§ The task: A stretch of the entries below is to be set down exactly, running from the line with "However, the scaled" through the line with "design. Finally, the", both included, and no other line.

§ Data extracts:
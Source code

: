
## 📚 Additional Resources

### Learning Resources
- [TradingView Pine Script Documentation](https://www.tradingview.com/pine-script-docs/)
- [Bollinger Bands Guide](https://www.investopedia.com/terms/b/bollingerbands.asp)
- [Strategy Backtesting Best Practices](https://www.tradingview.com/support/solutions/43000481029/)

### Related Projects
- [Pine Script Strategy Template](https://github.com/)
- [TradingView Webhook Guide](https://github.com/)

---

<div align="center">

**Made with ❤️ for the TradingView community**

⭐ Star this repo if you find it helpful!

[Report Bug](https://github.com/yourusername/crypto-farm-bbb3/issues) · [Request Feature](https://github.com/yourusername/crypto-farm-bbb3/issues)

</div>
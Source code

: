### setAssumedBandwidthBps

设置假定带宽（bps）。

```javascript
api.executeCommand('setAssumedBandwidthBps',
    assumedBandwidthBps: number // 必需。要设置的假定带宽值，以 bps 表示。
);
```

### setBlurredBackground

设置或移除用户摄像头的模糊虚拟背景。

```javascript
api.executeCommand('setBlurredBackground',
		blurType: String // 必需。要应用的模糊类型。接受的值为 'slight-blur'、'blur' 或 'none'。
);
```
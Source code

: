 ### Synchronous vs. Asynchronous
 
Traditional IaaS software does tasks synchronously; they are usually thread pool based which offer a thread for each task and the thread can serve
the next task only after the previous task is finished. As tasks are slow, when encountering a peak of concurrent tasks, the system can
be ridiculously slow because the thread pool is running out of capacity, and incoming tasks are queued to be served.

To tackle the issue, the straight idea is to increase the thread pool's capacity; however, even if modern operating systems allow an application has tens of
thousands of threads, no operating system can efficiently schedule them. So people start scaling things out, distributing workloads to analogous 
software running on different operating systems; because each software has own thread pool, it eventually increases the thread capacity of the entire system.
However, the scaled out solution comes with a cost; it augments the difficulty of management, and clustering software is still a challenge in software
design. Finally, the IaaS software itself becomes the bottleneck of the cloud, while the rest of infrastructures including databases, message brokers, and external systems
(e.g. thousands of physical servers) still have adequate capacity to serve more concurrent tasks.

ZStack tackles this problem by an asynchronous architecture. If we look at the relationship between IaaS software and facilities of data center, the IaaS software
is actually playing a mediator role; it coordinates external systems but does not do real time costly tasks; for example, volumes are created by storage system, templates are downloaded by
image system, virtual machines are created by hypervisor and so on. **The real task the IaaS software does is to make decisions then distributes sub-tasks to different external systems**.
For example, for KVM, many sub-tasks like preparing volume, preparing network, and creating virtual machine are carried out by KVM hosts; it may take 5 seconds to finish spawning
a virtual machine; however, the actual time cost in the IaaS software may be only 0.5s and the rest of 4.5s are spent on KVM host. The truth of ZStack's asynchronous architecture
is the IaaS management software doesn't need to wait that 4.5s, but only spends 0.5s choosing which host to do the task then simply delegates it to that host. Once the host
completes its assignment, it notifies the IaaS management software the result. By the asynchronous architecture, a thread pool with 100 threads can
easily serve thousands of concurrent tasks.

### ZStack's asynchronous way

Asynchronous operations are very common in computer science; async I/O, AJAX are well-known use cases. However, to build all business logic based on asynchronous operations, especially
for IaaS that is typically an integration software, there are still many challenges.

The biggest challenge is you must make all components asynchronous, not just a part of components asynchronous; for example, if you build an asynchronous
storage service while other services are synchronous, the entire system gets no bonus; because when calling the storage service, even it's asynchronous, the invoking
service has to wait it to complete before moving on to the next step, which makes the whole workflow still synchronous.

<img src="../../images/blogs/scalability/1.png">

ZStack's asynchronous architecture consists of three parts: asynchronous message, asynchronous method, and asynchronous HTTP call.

§ Response to the exercise:
However, the scaled out solution comes with a cost; it augments the difficulty of management, and clustering software is still a challenge in software
design. Finally, the IaaS software itself becomes the bottleneck of the cloud, while the rest of infrastructures including databases, message brokers, and external systems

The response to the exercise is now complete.